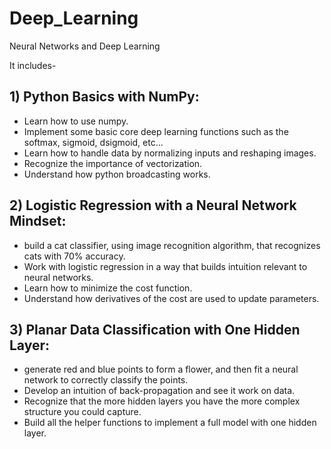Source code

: # Deep_Learning

Neural Networks and Deep Learning

It includes-
## 1) Python Basics with NumPy:
- Learn how to use numpy.
- Implement some basic core deep learning functions such as the softmax, sigmoid, dsigmoid, etc...
- Learn how to handle data by normalizing inputs and reshaping images.
- Recognize the importance of vectorization.
- Understand how python broadcasting works.

## 2) Logistic Regression with a Neural Network Mindset:
- build a cat classifier, using image recognition algorithm, that recognizes cats with 70% accuracy.
- Work with logistic regression in a way that builds intuition relevant to neural networks.
- Learn how to minimize the cost function.
- Understand how derivatives of the cost are used to update parameters.

## 3) Planar Data Classification with One Hidden Layer:
- generate red and blue points to form a flower, and then fit a neural network to correctly classify the points.
- Develop an intuition of back-propagation and see it work on data.
- Recognize that the more hidden layers you have the more complex structure you could capture.
- Build all the helper functions to implement a full model with one hidden layer.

***

● **TASK DIRECTIONS**:
If a line in the entries above contains "Understand", include it in the count, then report only the total.

● **ANSWER TO THIS EXERCISE**:
2